情報通信審議会の第30回情報通信政策部会が2008年6月23日に開催され,「地上デジタル放送の利活用の在り方と普及に向けて行政の果たす役割」の第5次中間答申案が了承された。答申案には,生活保護世帯に簡易型地デジ・チューナーやアンテナを現物支給すること,共聴施設の受信障害対策への支援措置を検討することなどが盛り込まれた。

 第4次中間答申で提言した「5000円以下の簡易なチューナー」の開発・流通は,2009年夏までに実現できるように取り組むとした。経済的な困窮度が高い世帯への支援は,所得や保有資産に厳格な基準を設けている約107万世帯の「生活保護世帯」に限定。簡易なチューナーを給付し,必要があれば室内アンテナの給付や屋外アンテナの改修を行うという。2009年をメドに実施する。

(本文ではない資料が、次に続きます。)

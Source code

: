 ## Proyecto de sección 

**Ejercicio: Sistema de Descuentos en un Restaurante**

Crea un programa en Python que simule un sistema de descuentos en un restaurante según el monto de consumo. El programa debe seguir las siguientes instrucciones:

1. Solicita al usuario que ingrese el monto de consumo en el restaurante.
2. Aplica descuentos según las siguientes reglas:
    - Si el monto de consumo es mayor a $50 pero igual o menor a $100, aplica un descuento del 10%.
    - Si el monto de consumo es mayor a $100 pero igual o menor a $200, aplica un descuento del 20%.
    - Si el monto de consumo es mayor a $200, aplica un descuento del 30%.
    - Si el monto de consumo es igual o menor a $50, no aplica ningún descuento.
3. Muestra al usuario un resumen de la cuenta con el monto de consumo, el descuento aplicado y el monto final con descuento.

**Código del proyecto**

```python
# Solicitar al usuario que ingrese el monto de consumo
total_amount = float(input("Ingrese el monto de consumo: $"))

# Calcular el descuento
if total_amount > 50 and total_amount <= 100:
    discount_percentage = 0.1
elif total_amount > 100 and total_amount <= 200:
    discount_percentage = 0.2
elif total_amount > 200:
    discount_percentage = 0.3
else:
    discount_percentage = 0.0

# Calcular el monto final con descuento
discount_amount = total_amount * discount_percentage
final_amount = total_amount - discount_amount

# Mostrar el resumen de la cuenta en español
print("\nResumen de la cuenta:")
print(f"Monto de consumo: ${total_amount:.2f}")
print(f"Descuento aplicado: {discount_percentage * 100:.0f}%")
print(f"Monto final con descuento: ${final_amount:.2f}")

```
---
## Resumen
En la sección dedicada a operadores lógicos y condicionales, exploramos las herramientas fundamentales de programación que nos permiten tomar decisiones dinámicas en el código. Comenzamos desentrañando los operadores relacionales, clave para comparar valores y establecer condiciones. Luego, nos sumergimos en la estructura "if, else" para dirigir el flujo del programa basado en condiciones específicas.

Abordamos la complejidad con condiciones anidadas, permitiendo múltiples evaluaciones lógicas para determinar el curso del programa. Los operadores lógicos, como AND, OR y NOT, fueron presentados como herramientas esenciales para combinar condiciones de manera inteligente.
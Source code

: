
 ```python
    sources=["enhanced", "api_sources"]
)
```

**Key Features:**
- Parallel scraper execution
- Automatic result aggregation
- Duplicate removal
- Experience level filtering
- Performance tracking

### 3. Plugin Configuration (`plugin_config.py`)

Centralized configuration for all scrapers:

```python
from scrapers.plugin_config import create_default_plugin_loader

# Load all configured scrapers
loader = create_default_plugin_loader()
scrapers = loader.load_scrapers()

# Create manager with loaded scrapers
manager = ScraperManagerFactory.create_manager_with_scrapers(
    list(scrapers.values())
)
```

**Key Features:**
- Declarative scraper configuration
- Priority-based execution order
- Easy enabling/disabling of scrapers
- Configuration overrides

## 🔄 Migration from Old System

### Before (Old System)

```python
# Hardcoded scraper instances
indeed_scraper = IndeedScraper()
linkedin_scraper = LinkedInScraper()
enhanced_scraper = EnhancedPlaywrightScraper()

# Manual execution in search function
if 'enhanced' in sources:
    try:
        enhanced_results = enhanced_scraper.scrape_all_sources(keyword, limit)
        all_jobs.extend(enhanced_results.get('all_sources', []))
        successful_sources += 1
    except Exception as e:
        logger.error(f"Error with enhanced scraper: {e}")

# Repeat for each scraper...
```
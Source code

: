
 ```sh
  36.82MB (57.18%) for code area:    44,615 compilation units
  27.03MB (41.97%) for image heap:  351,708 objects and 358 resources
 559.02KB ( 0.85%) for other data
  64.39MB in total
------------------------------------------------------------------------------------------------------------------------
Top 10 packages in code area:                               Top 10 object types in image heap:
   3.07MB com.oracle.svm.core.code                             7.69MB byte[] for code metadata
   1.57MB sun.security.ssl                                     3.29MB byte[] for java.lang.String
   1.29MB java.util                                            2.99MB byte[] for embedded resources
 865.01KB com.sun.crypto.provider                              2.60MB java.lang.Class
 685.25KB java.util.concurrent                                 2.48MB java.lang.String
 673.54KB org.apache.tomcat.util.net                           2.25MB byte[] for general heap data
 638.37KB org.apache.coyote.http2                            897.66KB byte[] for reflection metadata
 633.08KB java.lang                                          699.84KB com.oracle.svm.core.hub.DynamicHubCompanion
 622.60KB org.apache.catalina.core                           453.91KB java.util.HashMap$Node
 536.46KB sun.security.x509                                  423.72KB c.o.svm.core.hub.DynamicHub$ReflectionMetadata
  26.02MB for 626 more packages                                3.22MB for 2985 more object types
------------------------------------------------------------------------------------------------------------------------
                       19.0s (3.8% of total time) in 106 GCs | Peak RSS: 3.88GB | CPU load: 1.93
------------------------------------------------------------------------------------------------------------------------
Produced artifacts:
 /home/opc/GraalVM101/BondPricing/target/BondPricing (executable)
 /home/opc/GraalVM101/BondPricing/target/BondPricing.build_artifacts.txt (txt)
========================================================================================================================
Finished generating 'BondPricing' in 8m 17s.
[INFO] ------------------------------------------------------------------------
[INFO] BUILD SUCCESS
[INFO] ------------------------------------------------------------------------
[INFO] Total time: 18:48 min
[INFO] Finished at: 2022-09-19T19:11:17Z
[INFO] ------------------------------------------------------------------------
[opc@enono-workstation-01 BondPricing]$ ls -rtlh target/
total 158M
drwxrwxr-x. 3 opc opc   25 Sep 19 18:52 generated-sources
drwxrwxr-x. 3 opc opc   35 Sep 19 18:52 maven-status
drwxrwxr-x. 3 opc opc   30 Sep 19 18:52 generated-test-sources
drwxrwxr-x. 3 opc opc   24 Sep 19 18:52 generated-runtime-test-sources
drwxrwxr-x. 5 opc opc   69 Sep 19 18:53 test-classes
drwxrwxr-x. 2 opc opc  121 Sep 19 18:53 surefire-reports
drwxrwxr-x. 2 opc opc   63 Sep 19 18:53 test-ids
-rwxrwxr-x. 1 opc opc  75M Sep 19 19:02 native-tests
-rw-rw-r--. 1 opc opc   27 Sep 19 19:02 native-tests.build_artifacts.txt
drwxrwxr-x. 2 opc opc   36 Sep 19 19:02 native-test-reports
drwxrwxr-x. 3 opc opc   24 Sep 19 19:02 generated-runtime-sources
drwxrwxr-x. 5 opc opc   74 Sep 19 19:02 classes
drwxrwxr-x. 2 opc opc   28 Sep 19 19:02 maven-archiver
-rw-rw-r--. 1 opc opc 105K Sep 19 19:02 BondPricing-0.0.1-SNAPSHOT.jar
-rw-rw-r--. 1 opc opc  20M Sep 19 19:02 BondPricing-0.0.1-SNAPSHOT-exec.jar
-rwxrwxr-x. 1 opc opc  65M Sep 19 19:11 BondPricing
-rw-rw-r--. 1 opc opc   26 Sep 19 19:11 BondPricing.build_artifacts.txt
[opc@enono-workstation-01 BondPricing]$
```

 また,地デジ移行後も残る受信障害では,共聴施設の改修を誰が行うのかという問題がある。この問題に対しては,「受信障害の原因となった建築物の所有者等に負担を求めることが困難な場合(受信障害の原因者の特定困難,「渡し切り補償」で受信障害対策が終了など)で,共聴施設の改修などデジタル化に当たっての住民負担が過重となるとき」に,支援措置を講じることを検討すべきだとした。

 人工衛星を利用した暫定的な難視聴地域対策も盛り込んだ。どうしてもアナログ放送終了までに地上波でデジタル放送を受信できない地域に対し,東京の放送(NHK,キー局5局)を衛星放送(BS)で再送信する。2009年度内に運用を開始し,5年間の期限付きで行う。各地域で視聴できる民放の番組は,その地域の地上デジタル放送局の番組に準じる。画質はSDで,データ放送は行わない。BSデジタル放送を視聴するために機器の費用負担が発生する世帯に対する支援も実施し,「利用料は求めないようにすべき」とした。